Wednesday, February 29, 2012

Lapidot - Rewriting history

Aharon Lapidot..
Israel Hayom..
28 February '12..

This week we commemorate 20 years since the passing of Menachem Begin. Channel 2’s senior commentator, Amnon Abramovich, took the opportunity this week in particular to poke holes in one of the late prime minister’s most accomplished military operations: the June 1981 bombing of the Iraqi nuclear reactor.

Abramovich said (and I paraphrase) that it wasn’t our air force that put an end to Iraq’s nuclear program, but rather the American invasion of Iraq 10 years later (Operation Desert Storm in 1991). He went so far as to say that the attack on Osirak backfired against Israel, leading to international condemnation and even achieving the opposite of Israel’s goal because Iraq actually accelerated its nuclear armament as a result.

First, the facts: After the attack, Iraq never successfully developed nuclear weapons. The reactor destroyed by the air force was never rebuilt. Iraq had aimed to do so. France hesitantly agreed to help, but political and funding problems shelved the plans. During the Persian Gulf War in 1991, the U.S. merely bombed the reactor’s dusty ruins, which had stood undisturbed for a decade.

Then U.S. Defense Secretary Dick Cheney even sent a satellite photo of the bombed-out nuclear installation to Israeli Ambassador to the U.S. David Ivry, who had commanded the attack on the Iraqi reactor. The message read, “With thanks and appreciation, you made our mission in Desert Storm easier.”

So what happened? Abramovich based his analysis, apparently, on the testimony of a few Iraqi scientists (such as Khidir Hamza), who have claimed that after the Israeli attack an enraged Saddam Hussein ordered that his country’s nuclear program become military and covert, and that uranium be enriched using centrifuges. A few such centrifuges were indeed found in Iraq. The Iraqi nuclear program, however, was for all intents and purposes, dead. Not so much as the tail-end of a single bomb was produced. Saddam instead invested his efforts in Canadian scientist Gerald Bull’s Super-Gun project, enhancing the range and accuracy of his Scud missile arsenal, as well as developing chemical weapons, which were never employed in the First Gulf War.

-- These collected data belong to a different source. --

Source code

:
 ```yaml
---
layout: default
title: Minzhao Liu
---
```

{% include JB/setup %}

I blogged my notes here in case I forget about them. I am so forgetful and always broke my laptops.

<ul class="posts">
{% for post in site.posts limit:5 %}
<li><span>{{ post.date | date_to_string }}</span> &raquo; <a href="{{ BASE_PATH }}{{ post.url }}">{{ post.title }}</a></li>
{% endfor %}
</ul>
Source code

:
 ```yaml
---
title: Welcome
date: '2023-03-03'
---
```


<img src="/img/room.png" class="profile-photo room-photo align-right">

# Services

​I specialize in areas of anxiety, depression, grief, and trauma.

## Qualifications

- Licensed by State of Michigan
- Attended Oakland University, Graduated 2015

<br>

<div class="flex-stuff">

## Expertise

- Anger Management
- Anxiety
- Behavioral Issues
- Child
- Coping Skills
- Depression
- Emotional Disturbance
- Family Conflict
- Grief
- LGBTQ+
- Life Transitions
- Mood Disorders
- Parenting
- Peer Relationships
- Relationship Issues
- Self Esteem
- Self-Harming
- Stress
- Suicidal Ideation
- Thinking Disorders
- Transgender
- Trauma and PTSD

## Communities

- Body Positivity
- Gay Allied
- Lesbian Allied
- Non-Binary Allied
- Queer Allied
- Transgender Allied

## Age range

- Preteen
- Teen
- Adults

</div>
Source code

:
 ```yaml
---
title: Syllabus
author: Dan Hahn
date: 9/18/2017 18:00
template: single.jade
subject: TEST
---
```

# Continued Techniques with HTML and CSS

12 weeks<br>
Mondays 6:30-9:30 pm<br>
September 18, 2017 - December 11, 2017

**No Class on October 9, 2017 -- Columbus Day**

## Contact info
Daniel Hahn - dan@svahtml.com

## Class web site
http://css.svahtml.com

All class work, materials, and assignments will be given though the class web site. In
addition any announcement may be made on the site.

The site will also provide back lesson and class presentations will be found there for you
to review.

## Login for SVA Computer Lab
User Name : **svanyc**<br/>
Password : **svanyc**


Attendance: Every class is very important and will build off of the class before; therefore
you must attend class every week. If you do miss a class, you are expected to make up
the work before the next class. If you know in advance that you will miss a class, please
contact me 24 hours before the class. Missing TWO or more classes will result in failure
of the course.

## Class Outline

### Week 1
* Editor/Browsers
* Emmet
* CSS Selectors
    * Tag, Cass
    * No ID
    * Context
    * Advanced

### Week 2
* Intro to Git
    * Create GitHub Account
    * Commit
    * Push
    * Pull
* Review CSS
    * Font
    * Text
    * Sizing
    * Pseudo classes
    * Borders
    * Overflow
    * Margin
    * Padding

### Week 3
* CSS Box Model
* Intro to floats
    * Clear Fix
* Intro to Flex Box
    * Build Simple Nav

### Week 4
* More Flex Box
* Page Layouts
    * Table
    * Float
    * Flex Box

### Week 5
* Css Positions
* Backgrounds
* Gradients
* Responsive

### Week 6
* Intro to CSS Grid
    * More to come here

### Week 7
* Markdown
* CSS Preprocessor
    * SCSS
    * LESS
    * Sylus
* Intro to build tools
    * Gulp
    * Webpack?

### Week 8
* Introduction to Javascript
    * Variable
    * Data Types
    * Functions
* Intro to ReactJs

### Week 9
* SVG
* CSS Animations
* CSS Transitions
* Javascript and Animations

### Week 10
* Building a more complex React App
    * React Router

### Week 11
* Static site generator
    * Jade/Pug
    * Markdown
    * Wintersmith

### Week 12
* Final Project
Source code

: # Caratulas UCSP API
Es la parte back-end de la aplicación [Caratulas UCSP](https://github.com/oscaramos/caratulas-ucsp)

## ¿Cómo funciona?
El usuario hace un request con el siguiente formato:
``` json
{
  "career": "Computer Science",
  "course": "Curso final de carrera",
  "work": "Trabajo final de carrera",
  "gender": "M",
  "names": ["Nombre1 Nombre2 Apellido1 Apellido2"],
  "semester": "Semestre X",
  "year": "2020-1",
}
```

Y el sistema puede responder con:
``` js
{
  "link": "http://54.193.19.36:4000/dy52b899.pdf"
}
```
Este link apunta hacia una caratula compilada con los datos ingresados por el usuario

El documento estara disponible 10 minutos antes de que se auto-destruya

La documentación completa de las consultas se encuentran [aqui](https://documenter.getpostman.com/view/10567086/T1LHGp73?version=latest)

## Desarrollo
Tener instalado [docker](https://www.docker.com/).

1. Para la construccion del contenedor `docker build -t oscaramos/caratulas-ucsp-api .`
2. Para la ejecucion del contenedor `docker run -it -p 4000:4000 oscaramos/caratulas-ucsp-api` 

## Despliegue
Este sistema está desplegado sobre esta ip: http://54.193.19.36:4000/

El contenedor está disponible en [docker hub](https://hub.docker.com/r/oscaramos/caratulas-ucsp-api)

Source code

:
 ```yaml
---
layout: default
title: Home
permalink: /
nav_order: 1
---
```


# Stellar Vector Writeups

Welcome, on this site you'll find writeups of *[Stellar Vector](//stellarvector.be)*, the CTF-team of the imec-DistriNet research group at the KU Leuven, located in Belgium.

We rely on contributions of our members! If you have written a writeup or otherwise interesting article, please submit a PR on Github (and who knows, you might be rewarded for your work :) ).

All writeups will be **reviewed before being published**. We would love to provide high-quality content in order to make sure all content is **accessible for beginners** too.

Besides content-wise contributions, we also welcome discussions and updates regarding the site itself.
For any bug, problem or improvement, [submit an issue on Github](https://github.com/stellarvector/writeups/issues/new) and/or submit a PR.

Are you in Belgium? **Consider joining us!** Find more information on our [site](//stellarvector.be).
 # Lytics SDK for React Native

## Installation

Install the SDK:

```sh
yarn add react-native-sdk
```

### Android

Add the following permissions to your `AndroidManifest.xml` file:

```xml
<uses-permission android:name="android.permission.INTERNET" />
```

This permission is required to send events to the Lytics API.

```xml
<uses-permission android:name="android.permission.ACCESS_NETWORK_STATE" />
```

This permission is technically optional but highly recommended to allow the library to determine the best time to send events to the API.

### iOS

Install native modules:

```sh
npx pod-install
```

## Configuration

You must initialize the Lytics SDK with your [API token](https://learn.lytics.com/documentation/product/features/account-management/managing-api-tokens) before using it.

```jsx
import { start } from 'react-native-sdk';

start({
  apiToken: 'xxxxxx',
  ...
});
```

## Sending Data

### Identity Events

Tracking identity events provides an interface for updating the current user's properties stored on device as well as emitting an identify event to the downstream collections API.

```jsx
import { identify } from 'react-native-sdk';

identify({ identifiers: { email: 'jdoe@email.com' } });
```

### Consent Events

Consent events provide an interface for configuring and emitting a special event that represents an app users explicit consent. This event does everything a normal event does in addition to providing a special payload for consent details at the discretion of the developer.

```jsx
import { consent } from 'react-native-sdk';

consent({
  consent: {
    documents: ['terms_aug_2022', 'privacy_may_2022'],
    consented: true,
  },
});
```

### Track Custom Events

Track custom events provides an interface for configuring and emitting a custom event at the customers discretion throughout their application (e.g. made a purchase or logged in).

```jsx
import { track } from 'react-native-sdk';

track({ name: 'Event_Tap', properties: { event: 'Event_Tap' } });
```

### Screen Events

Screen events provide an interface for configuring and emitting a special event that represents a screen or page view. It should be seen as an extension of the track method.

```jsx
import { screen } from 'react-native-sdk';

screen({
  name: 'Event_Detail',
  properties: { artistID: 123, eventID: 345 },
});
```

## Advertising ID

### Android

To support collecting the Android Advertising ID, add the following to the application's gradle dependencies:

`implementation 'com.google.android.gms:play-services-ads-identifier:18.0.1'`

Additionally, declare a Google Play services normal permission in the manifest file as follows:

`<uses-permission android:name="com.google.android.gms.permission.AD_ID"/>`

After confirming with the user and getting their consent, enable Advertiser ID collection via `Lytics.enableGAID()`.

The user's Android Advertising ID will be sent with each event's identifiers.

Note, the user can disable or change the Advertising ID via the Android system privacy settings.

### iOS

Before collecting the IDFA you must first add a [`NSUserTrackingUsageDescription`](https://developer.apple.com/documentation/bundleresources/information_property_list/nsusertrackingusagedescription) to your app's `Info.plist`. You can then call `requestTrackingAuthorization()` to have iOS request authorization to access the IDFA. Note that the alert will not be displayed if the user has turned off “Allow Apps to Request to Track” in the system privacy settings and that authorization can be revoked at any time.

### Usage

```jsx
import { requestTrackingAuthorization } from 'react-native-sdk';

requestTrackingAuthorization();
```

Following the Second Gulf War – which aimed to neutralize weapons of mass destruction that Saddam Hussein had allegedly amassed in his warehouses – everyone involved, from President George W. Bush on down, was forced to admit in retrospect that no trace of such weapons could be found.

As for the condemnations, Israel was in fact censured from all directions, including from the U.N. and even the U.S, which had been left out of the operational loop and was caught off guard. The U.S. secretary of state went so far as to reportedly say, “Begin must have lost control of his senses.” Perhaps the sting of such remarks can be soothed if we remind ourselves that the person making them, Caspar Weinberger, was not exactly a true lover of Israel, and is responsible for Jonathan Pollard rotting in prison to this day.

Regardless, the only practical repercussions of these condemnations – and let’s be honest, Israel would have been rebuked even for air-dropping fine Swiss chocolate on the Iraqi reactor – amounted to a few months’ delay in the shipment of new F-16 fighter jets to Israel.

In 2005, former U.S. President Bill Clinton finally offered an honest assessment of the attack: “Looking back, I think Israel did a very good thing when it bombed the Iraqi nuclear reactor at Osirak,” he said.